--- THE TASK ---
If a line in the entries below holds the string "policy", copy it.

--- SUPPLIED ENTRIES ---

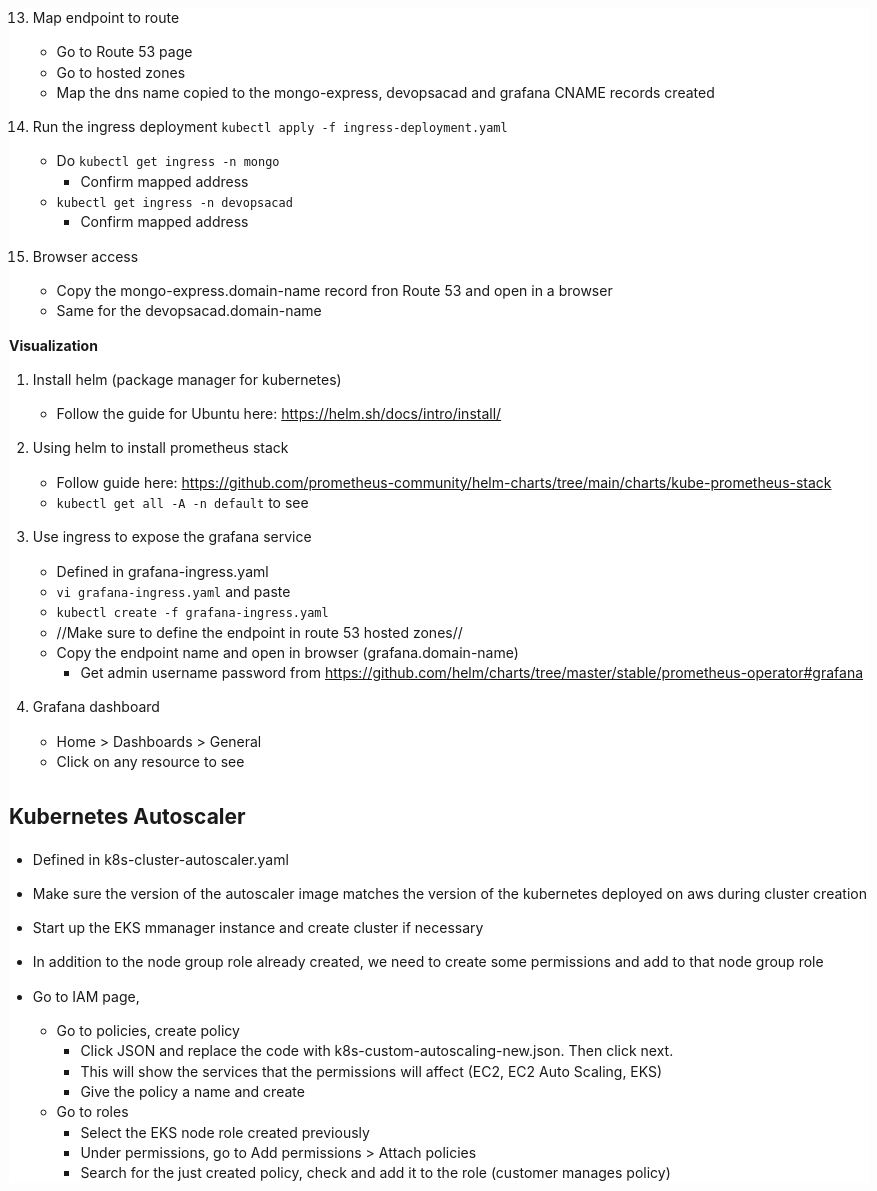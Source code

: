 13. Map endpoint to route
    - Go to Route 53 page
    - Go to hosted zones
    - Map the dns name copied to the mongo-express, devopsacad and grafana CNAME records created

14. Run the ingress deployment
    `kubectl apply -f ingress-deployment.yaml`
    - Do `kubectl get ingress -n mongo`
        + Confirm mapped address
    - `kubectl get ingress -n devopsacad`
        + Confirm mapped address

15. Browser access
    - Copy the mongo-express.domain-name record fron Route 53 and open in a browser
    - Same for the devopsacad.domain-name

**Visualization**

1. Install helm (package manager for kubernetes)
    - Follow the guide for Ubuntu here: https://helm.sh/docs/intro/install/

2. Using helm to install prometheus stack
    - Follow guide here: https://github.com/prometheus-community/helm-charts/tree/main/charts/kube-prometheus-stack
    - `kubectl get all -A -n default` to see

3. Use ingress to expose the grafana service
    - Defined in grafana-ingress.yaml
    - `vi grafana-ingress.yaml` and paste
    - `kubectl create -f grafana-ingress.yaml`
    - //Make sure to define the endpoint in route 53 hosted zones//
    - Copy the endpoint name and open in browser (grafana.domain-name)
        + Get admin username password from https://github.com/helm/charts/tree/master/stable/prometheus-operator#grafana

4. Grafana dashboard
    - Home > Dashboards > General
    - Click on any resource to see

## Kubernetes Autoscaler
- Defined in k8s-cluster-autoscaler.yaml
- Make sure the version of the autoscaler image matches the version of the kubernetes deployed on aws during cluster creation

- Start up the EKS mmanager instance and create cluster if necessary

- In addition to the node group role already created, we need to create some permissions and add to that node group role

- Go to IAM page,
    - Go to policies, create policy
        - Click JSON and replace the code with k8s-custom-autoscaling-new.json. Then click next.
        - This will show the services that the permissions will affect (EC2, EC2 Auto Scaling, EKS)
        - Give the policy a name and create
    - Go to roles
        - Select the EKS node role created previously
        - Under permissions, go to Add permissions > Attach policies
        - Search for the just created policy, check and add it to the role (customer manages policy)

--- RESPONSE TO THE TASK ---
    - Go to policies, create policy
        - Give the policy a name and create
        - Search for the just created policy, check and add it to the role (customer manages policy)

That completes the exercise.